With that, I had visions of marching in place, doing jumping jacks and hitting the ground for the oh-so-dreaded push-ups while my chest burned with the intense heat of a propane fire. (OK, maybe it wasn’t that bad.)
I hadn’t heard that tune in decades, but I had a sudden urge to drop my laundry basket and fall to the hardwood on my back for a set of bicycles. (“Pump, pump, pump, pump”)
For those who don’t recall it, “Chicken Fat” was the the song that teachers would play on occasion during P.E. time in the 1960s and ’70s. As soon as you heard those first blaring stanzas, you knew you were in for it.
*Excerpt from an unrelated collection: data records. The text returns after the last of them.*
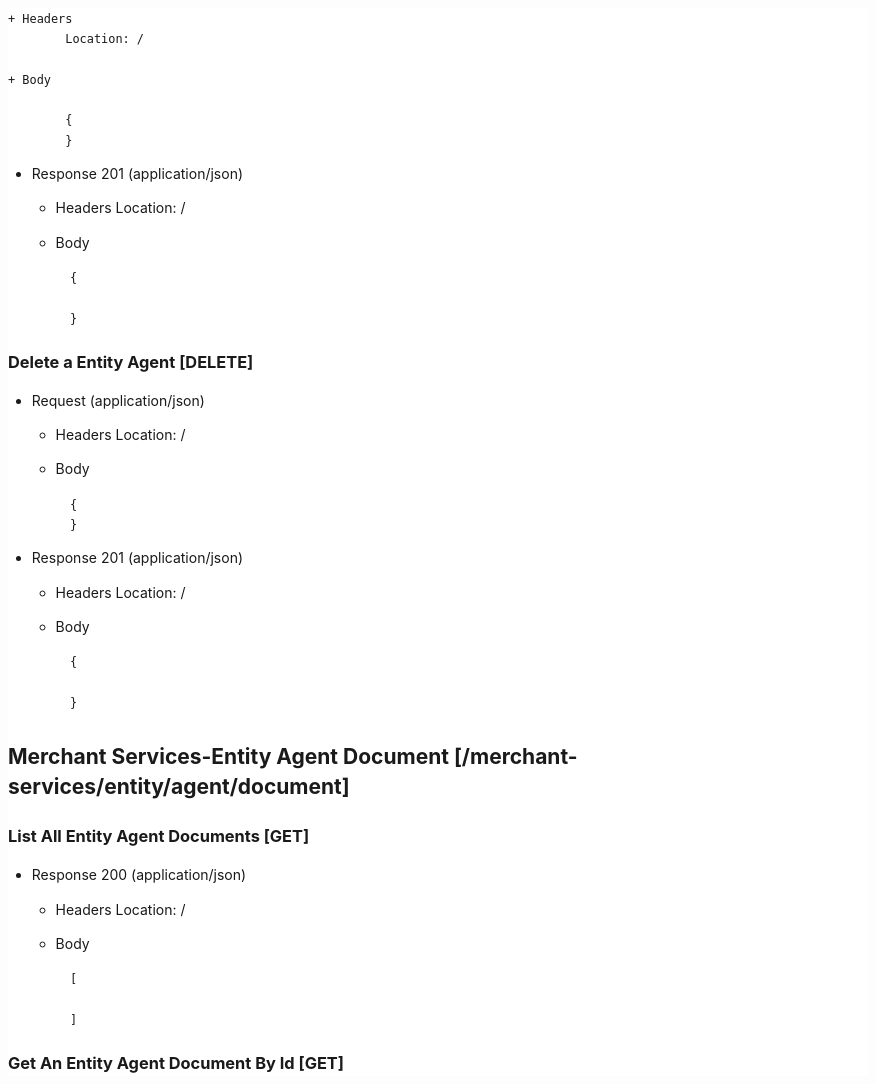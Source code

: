     + Headers
            Location: /

    + Body
    
            {
            }

+ Response 201 (application/json)

    + Headers
            Location: /

    + Body

            {
            
            }

### Delete a Entity Agent [DELETE]

+ Request (application/json)

    + Headers
            Location: /

    + Body
    
            {
            }

+ Response 201 (application/json)

    + Headers
            Location: /

    + Body

            {
            
            }

## Merchant Services-Entity Agent Document [/merchant-services/entity/agent/document]

### List All Entity Agent Documents [GET]

+ Response 200 (application/json)

    + Headers
            Location: /

    + Body
    
            [
            
            ]


### Get An Entity Agent Document By Id [GET]
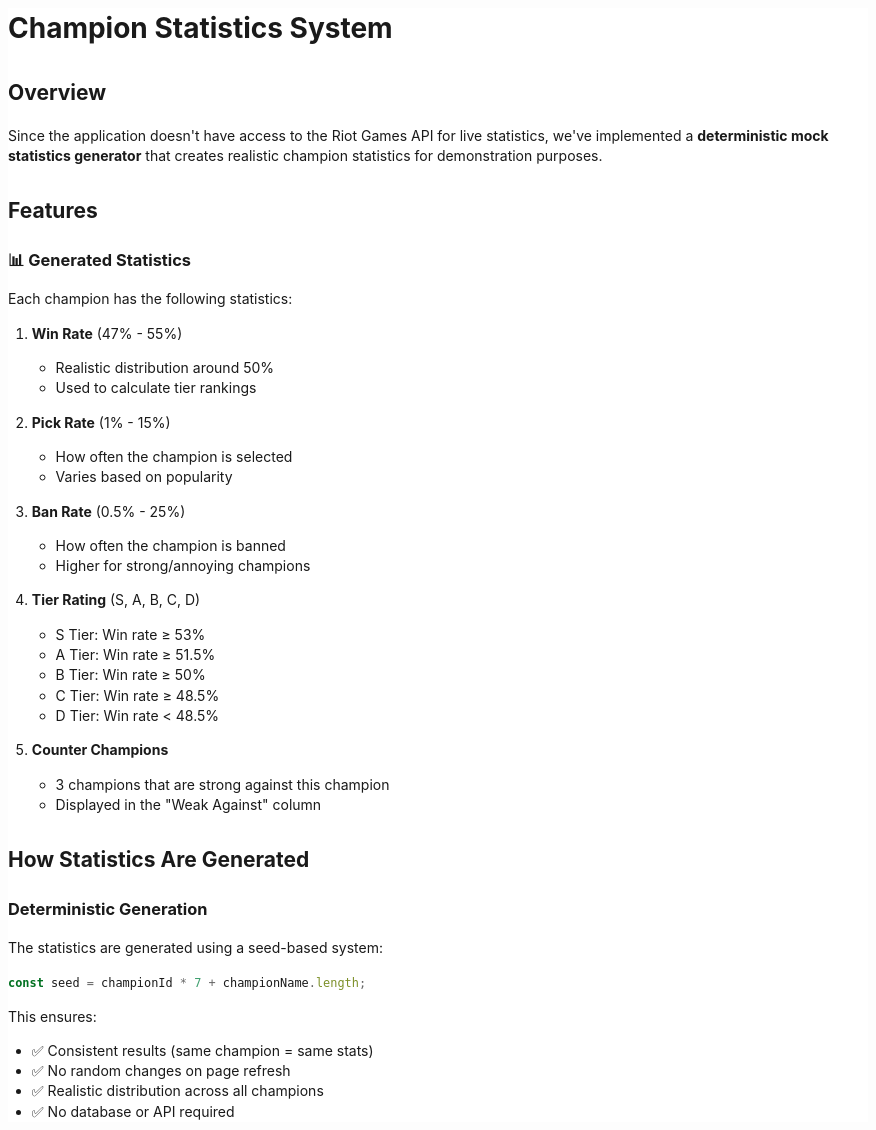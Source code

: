 # Champion Statistics System

## Overview

Since the application doesn't have access to the Riot Games API for live statistics, we've implemented a **deterministic mock statistics generator** that creates realistic champion statistics for demonstration purposes.

## Features

### 📊 Generated Statistics

Each champion has the following statistics:

1. **Win Rate** (47% - 55%)
   - Realistic distribution around 50%
   - Used to calculate tier rankings

2. **Pick Rate** (1% - 15%)
   - How often the champion is selected
   - Varies based on popularity

3. **Ban Rate** (0.5% - 25%)
   - How often the champion is banned
   - Higher for strong/annoying champions

4. **Tier Rating** (S, A, B, C, D)
   - S Tier: Win rate ≥ 53%
   - A Tier: Win rate ≥ 51.5%
   - B Tier: Win rate ≥ 50%
   - C Tier: Win rate ≥ 48.5%
   - D Tier: Win rate < 48.5%

5. **Counter Champions**
   - 3 champions that are strong against this champion
   - Displayed in the "Weak Against" column

## How Statistics Are Generated

### Deterministic Generation

The statistics are generated using a seed-based system:
```typescript
const seed = championId * 7 + championName.length;
```

This ensures:
- ✅ Consistent results (same champion = same stats)
- ✅ No random changes on page refresh
- ✅ Realistic distribution across all champions
- ✅ No database or API required
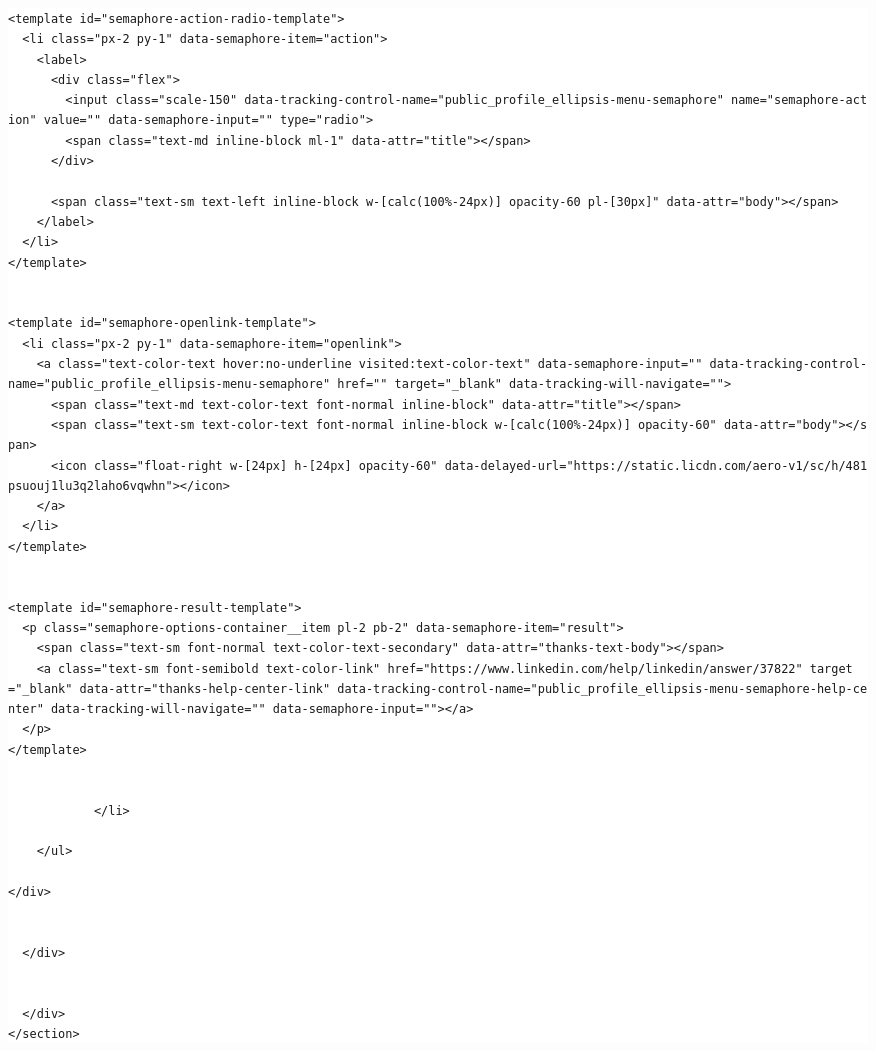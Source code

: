     <template id="semaphore-action-radio-template">
      <li class="px-2 py-1" data-semaphore-item="action">
        <label>
          <div class="flex">
            <input class="scale-150" data-tracking-control-name="public_profile_ellipsis-menu-semaphore" name="semaphore-action" value="" data-semaphore-input="" type="radio">
            <span class="text-md inline-block ml-1" data-attr="title"></span>
          </div>

          <span class="text-sm text-left inline-block w-[calc(100%-24px)] opacity-60 pl-[30px]" data-attr="body"></span>
        </label>
      </li>
    </template>
  
    
    <template id="semaphore-openlink-template">
      <li class="px-2 py-1" data-semaphore-item="openlink">
        <a class="text-color-text hover:no-underline visited:text-color-text" data-semaphore-input="" data-tracking-control-name="public_profile_ellipsis-menu-semaphore" href="" target="_blank" data-tracking-will-navigate="">
          <span class="text-md text-color-text font-normal inline-block" data-attr="title"></span>
          <span class="text-sm text-color-text font-normal inline-block w-[calc(100%-24px)] opacity-60" data-attr="body"></span>
          <icon class="float-right w-[24px] h-[24px] opacity-60" data-delayed-url="https://static.licdn.com/aero-v1/sc/h/481psuouj1lu3q2laho6vqwhn"></icon>
        </a>
      </li>
    </template>
  
    
    <template id="semaphore-result-template">
      <p class="semaphore-options-container__item pl-2 pb-2" data-semaphore-item="result">
        <span class="text-sm font-normal text-color-text-secondary" data-attr="thanks-text-body"></span>
        <a class="text-sm font-semibold text-color-link" href="https://www.linkedin.com/help/linkedin/answer/37822" target="_blank" data-attr="thanks-help-center-link" data-tracking-control-name="public_profile_ellipsis-menu-semaphore-help-center" data-tracking-will-navigate="" data-semaphore-input=""></a>
      </p>
    </template>
  
  
                </li>
          
        </ul>

    </div>
  

      </div>
  

      </div>
    </section>
  
  




          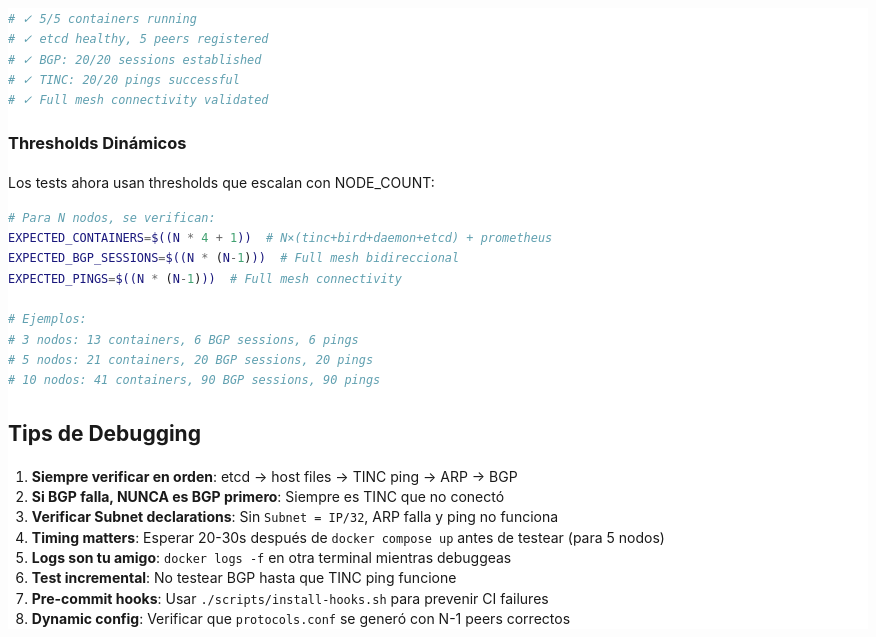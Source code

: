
 ```bash
# ✓ 5/5 containers running
# ✓ etcd healthy, 5 peers registered
# ✓ BGP: 20/20 sessions established
# ✓ TINC: 20/20 pings successful
# ✓ Full mesh connectivity validated
```

### Thresholds Dinámicos

Los tests ahora usan thresholds que escalan con NODE_COUNT:

```bash
# Para N nodos, se verifican:
EXPECTED_CONTAINERS=$((N * 4 + 1))  # N×(tinc+bird+daemon+etcd) + prometheus
EXPECTED_BGP_SESSIONS=$((N * (N-1)))  # Full mesh bidireccional
EXPECTED_PINGS=$((N * (N-1)))  # Full mesh connectivity

# Ejemplos:
# 3 nodos: 13 containers, 6 BGP sessions, 6 pings
# 5 nodos: 21 containers, 20 BGP sessions, 20 pings
# 10 nodos: 41 containers, 90 BGP sessions, 90 pings
```

## Tips de Debugging

1. **Siempre verificar en orden**: etcd -> host files -> TINC ping -> ARP -> BGP
2. **Si BGP falla, NUNCA es BGP primero**: Siempre es TINC que no conectó
3. **Verificar Subnet declarations**: Sin `Subnet = IP/32`, ARP falla y ping no funciona
4. **Timing matters**: Esperar 20-30s después de `docker compose up` antes de testear (para 5 nodos)
5. **Logs son tu amigo**: `docker logs -f` en otra terminal mientras debuggeas
6. **Test incremental**: No testear BGP hasta que TINC ping funcione
7. **Pre-commit hooks**: Usar `./scripts/install-hooks.sh` para prevenir CI failures
8. **Dynamic config**: Verificar que `protocols.conf` se generó con N-1 peers correctos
Oh, sure, the song had its humorous side – I suppose. Its charms lasted, as I recall, about one run-through for me. But, then again, I wasn’t exactly the athletic type. Short, scrawny and uncoordinated, I was that girl still standing near the end as teams were being picked for whatever humiliating sport was being played that day.
I didn’t take offense, actually. Nor did I feel it particularly reflected on my popularity. I knew I stunk at sports, so who could blame team captains for avoiding me? Anyone who shut her eyes and ducked when pretty much any type of ball was coming her way had to have some sort of internal realization, no matter her age.
(Except those big red, rubber dodgeballs that you were actually supposed to duck. I was hecka good at dodgeball. Avoiding things always has been a forte.)
Besides, I usually was chosen before the kids with disgusting habits like … um … exploring their nasal cavities with their fingers, so at least I had that going for me.
“Chicken Fat” seemed to add insult to injury, though.
Listening now, I realize the chorus of “go, you chicken fat, go” was an admonition for actual fat to melt away as we exercised. As a child, however, I thought we were all being tagged with the nickname Chicken Fat and were being told to go away if we couldn’t keep up with the grueling 61/2-minute set of exercises that the song ran us through.
Since I generally felt like my lungs were coming up through my throat by the end of the song, I took particular offense.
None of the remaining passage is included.